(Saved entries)

□ □ □ □ □

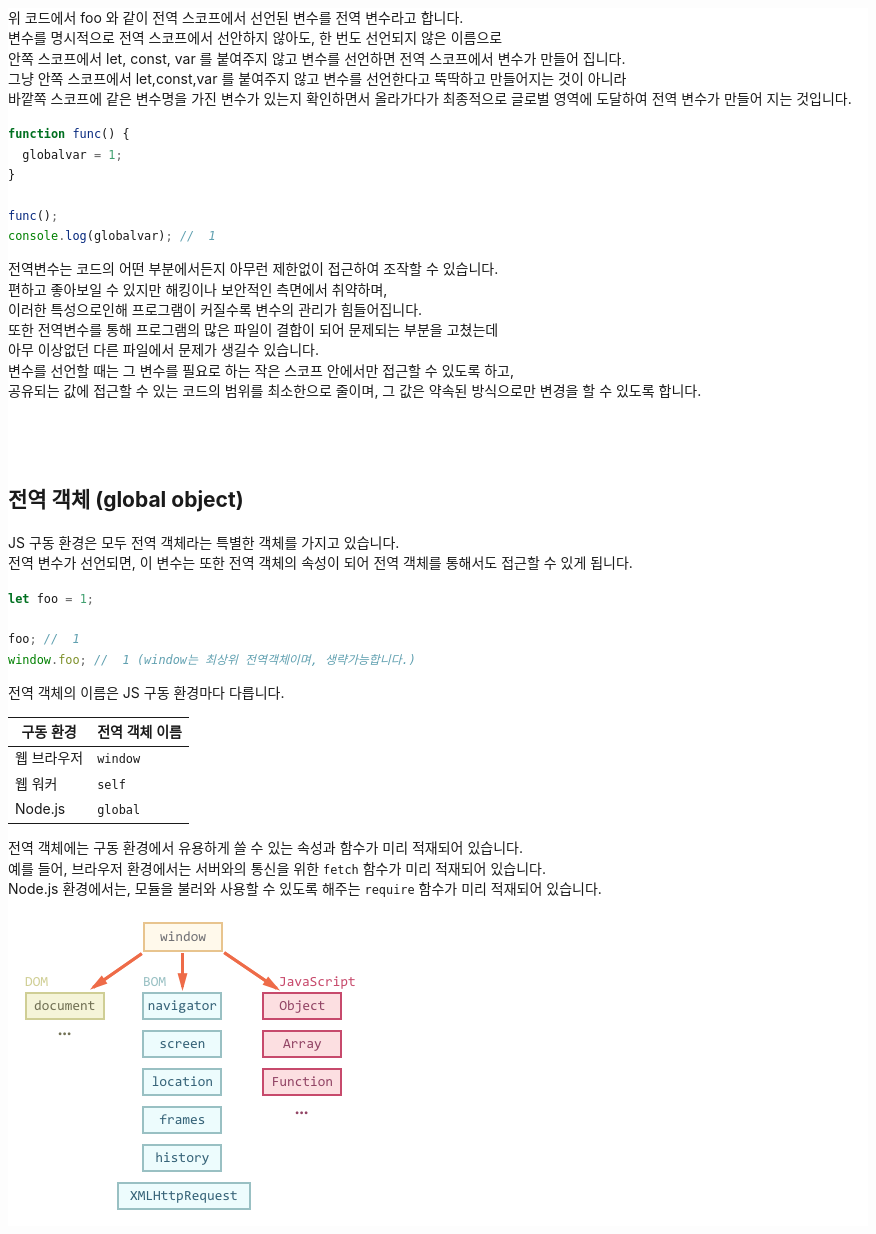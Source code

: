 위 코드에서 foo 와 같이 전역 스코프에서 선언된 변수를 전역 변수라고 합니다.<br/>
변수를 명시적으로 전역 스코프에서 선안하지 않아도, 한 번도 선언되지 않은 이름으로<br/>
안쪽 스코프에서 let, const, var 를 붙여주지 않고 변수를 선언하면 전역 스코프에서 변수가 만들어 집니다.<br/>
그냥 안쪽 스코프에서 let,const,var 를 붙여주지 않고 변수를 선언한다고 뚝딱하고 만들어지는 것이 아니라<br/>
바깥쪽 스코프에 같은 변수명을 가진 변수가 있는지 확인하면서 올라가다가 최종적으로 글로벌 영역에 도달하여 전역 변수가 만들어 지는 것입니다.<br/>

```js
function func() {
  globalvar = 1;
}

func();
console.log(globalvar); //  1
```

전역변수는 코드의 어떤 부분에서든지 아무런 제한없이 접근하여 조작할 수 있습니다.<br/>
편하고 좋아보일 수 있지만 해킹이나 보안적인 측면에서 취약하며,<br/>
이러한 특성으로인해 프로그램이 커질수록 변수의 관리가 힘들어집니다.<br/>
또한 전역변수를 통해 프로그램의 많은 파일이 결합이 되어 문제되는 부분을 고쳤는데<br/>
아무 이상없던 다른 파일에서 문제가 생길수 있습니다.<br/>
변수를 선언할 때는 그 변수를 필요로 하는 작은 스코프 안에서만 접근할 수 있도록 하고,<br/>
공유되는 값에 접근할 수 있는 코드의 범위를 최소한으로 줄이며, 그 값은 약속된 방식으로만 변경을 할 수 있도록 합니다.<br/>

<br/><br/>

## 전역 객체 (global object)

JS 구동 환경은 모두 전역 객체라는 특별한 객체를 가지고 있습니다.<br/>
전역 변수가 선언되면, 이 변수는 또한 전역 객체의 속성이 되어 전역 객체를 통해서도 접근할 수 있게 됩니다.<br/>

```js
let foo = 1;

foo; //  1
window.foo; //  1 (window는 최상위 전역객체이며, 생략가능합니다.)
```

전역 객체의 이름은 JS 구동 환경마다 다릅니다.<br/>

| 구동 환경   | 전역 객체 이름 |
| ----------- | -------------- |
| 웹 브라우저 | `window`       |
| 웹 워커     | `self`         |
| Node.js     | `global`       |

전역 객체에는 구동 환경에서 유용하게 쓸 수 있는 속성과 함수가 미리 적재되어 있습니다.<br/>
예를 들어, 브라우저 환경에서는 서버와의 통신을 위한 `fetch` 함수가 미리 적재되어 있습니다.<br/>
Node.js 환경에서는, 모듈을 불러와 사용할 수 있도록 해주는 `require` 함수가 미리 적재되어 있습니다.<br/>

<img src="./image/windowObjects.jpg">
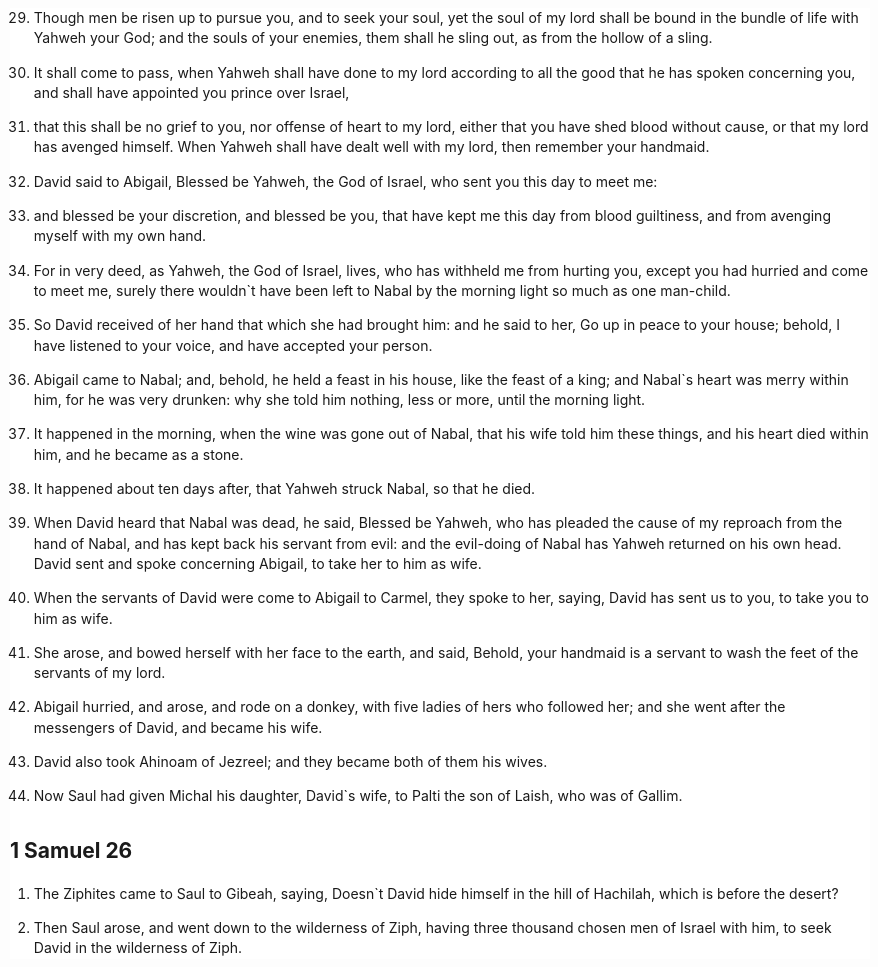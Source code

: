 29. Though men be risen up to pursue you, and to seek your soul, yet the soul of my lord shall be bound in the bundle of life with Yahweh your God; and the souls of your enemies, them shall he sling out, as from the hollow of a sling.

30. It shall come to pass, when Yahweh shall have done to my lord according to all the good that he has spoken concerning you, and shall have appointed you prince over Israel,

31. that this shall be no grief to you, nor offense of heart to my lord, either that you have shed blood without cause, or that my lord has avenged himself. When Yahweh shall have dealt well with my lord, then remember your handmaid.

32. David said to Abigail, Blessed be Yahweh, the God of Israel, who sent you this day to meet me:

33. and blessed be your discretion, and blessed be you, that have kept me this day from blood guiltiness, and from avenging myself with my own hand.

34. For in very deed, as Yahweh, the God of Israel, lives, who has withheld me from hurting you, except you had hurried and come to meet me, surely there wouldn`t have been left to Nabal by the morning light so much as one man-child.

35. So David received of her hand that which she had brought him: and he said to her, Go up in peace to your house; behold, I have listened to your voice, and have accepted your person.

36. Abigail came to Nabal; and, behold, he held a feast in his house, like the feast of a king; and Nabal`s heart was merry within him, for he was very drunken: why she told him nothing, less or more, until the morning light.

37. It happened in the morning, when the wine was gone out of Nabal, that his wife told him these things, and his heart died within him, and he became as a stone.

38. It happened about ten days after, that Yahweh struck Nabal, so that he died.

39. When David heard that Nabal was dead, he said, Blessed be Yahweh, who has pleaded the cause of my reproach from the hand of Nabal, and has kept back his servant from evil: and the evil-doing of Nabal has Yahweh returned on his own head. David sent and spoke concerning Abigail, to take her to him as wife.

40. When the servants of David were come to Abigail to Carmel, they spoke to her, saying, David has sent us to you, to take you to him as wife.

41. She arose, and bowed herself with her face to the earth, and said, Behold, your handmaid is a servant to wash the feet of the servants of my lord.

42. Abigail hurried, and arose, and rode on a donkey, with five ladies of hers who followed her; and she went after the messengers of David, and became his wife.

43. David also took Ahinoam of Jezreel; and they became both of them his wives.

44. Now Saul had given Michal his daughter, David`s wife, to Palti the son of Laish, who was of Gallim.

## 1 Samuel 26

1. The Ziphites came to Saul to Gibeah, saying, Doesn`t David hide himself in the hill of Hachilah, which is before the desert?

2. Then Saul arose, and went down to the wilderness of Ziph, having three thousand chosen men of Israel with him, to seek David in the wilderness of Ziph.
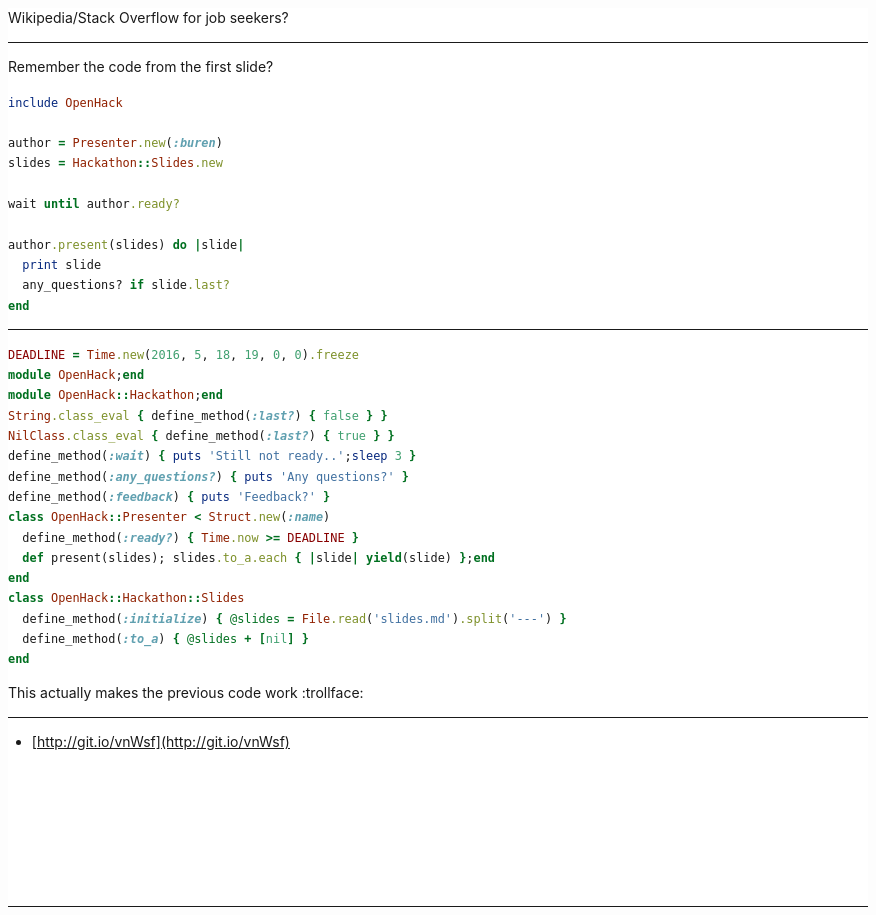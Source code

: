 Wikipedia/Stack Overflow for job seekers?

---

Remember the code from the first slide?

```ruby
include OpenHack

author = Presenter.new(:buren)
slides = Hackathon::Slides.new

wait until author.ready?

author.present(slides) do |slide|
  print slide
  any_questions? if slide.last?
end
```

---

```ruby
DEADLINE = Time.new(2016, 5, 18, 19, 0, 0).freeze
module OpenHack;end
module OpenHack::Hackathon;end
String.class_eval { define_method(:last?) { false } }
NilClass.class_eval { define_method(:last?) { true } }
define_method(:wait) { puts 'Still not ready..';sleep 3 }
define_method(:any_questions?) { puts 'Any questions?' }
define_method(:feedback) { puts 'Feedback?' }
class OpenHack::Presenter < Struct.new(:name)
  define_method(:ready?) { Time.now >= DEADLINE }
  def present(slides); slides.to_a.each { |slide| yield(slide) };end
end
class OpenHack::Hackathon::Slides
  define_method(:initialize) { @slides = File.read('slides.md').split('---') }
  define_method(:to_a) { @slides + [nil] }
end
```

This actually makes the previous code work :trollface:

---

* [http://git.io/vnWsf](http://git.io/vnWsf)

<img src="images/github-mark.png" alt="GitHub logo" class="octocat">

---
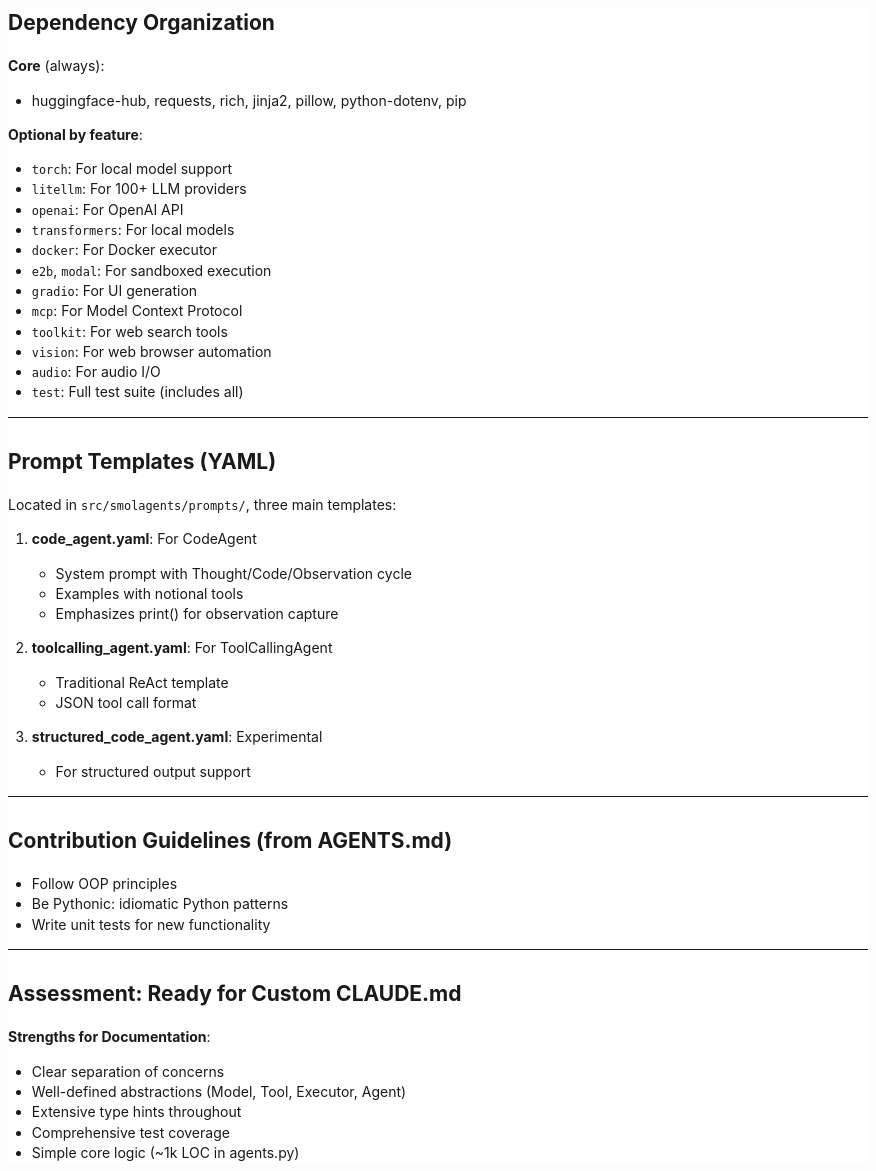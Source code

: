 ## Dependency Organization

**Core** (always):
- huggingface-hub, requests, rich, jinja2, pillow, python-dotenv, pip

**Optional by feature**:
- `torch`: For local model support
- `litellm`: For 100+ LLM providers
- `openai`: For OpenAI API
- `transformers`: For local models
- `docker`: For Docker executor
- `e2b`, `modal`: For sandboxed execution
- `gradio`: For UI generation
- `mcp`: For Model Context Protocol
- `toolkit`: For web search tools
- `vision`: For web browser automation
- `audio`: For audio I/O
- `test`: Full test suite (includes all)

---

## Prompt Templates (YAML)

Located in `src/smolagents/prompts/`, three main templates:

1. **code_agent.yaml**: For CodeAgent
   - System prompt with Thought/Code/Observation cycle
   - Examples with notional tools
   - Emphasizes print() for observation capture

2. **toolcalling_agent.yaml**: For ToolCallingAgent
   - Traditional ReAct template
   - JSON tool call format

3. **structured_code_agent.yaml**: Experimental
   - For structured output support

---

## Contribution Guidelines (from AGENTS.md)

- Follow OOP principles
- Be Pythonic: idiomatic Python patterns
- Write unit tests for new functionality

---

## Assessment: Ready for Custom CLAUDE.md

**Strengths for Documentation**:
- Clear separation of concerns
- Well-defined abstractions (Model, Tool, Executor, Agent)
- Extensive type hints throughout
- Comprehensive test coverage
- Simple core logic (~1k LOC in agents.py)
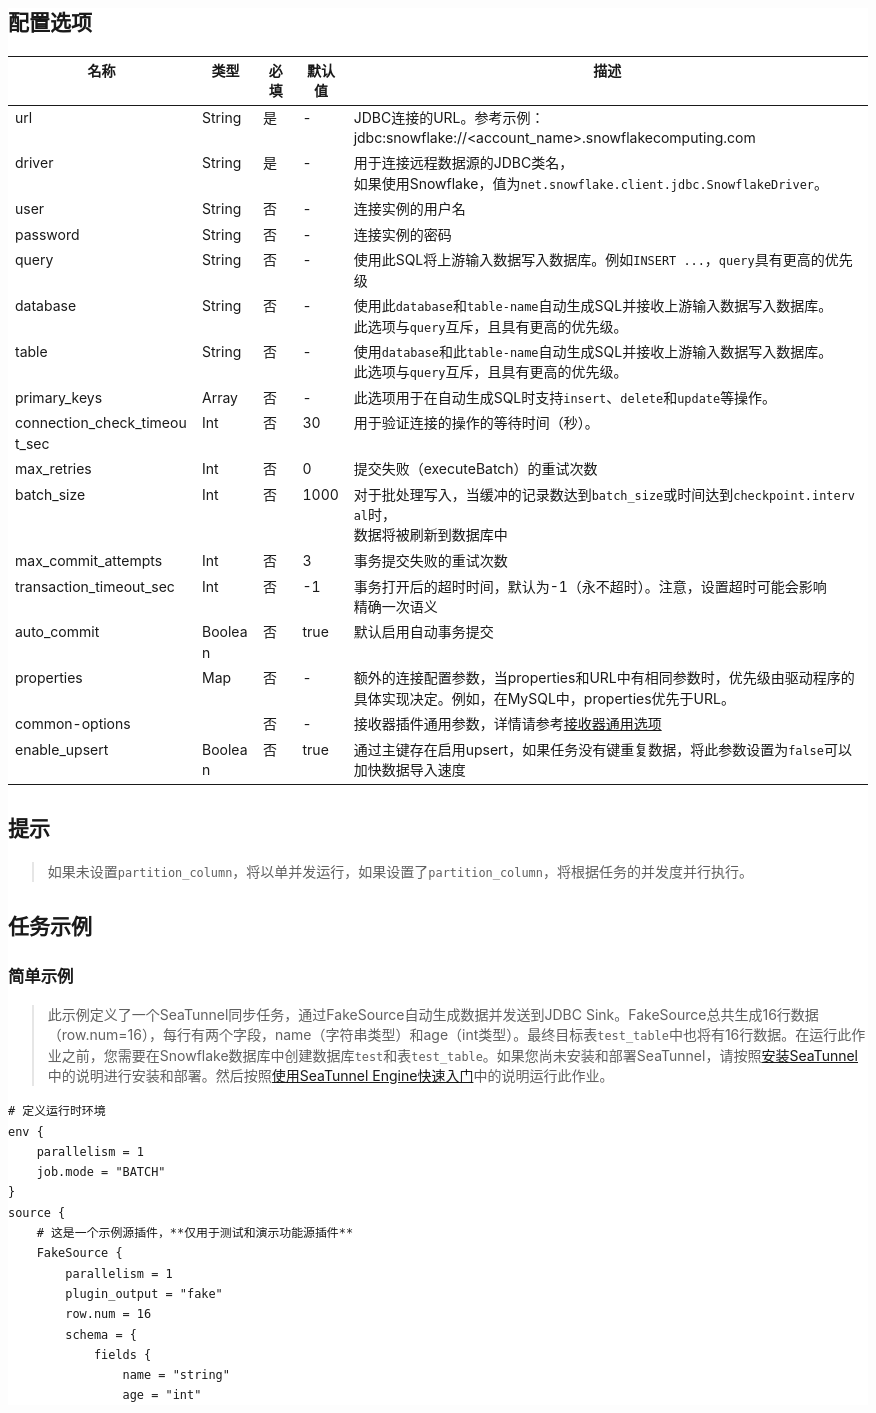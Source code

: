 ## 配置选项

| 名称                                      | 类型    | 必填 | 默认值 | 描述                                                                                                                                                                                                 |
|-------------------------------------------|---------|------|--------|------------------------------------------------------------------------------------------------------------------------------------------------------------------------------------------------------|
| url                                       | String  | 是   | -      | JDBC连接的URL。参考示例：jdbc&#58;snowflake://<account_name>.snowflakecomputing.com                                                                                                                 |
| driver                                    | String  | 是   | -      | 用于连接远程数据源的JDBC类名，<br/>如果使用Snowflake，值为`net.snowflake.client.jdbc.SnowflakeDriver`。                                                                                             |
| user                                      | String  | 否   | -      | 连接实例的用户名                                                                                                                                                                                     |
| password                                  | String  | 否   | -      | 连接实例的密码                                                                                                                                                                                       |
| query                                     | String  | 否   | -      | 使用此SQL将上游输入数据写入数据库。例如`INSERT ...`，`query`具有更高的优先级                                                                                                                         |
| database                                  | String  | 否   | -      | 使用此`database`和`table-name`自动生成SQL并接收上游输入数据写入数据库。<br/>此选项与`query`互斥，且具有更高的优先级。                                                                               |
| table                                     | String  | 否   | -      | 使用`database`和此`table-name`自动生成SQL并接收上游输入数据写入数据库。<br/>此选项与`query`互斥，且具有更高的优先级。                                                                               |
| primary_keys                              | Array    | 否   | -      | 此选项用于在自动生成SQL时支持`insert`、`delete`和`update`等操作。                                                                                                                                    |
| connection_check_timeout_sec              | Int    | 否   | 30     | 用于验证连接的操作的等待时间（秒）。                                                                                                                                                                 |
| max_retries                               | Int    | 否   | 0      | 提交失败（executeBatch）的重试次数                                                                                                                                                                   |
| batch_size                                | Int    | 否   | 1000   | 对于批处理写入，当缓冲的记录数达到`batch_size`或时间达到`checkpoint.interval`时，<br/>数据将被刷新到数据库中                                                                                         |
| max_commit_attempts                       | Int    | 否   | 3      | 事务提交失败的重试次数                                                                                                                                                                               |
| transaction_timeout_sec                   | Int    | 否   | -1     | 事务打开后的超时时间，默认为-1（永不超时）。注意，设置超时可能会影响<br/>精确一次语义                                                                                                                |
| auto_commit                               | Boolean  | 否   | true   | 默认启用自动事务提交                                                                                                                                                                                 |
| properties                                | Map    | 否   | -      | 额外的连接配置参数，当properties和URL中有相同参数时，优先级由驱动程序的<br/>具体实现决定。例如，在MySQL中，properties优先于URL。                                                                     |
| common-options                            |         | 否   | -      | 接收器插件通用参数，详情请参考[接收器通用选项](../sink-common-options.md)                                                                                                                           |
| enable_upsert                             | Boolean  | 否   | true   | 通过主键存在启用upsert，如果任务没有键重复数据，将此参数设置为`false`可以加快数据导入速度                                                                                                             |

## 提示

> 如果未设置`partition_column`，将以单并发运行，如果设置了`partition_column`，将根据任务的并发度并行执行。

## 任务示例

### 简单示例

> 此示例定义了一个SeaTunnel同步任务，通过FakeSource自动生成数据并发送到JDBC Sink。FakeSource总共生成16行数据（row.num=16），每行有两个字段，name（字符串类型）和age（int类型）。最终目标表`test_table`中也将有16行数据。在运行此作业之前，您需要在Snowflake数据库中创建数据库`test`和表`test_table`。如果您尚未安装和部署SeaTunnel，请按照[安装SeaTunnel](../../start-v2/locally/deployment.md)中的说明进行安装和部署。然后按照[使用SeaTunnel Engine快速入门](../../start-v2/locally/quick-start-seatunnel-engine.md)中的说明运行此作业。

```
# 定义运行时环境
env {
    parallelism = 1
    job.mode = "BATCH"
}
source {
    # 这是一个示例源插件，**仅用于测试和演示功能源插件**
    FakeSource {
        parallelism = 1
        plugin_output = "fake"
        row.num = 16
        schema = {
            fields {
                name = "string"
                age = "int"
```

□ □ □ □ □

### Work required
Go through the records and gather the lines that hold "OpenHack".

### Response box
include OpenHack
module OpenHack;end
module OpenHack::Hackathon;end
class OpenHack::Presenter < Struct.new(:name)
class OpenHack::Hackathon::Slides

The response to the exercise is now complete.